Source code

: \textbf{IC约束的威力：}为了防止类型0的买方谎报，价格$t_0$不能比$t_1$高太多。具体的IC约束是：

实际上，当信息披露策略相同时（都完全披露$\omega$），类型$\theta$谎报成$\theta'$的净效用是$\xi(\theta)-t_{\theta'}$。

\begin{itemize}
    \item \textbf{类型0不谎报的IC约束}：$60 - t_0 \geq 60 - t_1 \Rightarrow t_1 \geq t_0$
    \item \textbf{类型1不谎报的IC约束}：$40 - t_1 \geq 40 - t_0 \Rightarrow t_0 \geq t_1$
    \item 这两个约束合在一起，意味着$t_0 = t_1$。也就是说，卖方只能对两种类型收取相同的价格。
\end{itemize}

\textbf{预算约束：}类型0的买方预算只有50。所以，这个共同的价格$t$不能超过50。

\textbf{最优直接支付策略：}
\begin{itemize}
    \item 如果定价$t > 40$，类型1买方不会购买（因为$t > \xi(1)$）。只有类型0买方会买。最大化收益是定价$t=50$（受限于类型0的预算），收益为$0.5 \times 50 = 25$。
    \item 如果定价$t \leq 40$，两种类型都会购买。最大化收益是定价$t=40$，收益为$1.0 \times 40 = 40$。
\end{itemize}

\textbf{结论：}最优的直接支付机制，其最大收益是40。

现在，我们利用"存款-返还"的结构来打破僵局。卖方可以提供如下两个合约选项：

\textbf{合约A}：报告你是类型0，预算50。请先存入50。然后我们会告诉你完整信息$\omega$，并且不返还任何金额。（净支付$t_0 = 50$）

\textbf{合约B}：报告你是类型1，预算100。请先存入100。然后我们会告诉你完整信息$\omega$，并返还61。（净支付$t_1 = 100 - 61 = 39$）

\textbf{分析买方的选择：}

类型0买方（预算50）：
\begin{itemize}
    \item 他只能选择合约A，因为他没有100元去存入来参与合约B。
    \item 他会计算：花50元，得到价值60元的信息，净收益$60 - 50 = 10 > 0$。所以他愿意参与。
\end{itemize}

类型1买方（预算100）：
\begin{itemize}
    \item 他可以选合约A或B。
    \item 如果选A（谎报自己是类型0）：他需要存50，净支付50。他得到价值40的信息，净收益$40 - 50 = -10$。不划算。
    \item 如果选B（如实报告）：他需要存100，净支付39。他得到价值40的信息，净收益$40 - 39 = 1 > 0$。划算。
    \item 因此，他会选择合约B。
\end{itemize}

■ ■ ■ ■ ■ ■ ■

**Problem to work on**:
Copy out every line of the listing that includes the string "如果定价".

**Task answer**:
    \item 如果定价$t > 40$，类型1买方不会购买（因为$t > \xi(1)$）。只有类型0买方会买。最大化收益是定价$t=50$（受限于类型0的预算），收益为$0.5 \times 50 = 25$。
    \item 如果定价$t \leq 40$，两种类型都会购买。最大化收益是定价$t=40$，收益为$1.0 \times 40 = 40$。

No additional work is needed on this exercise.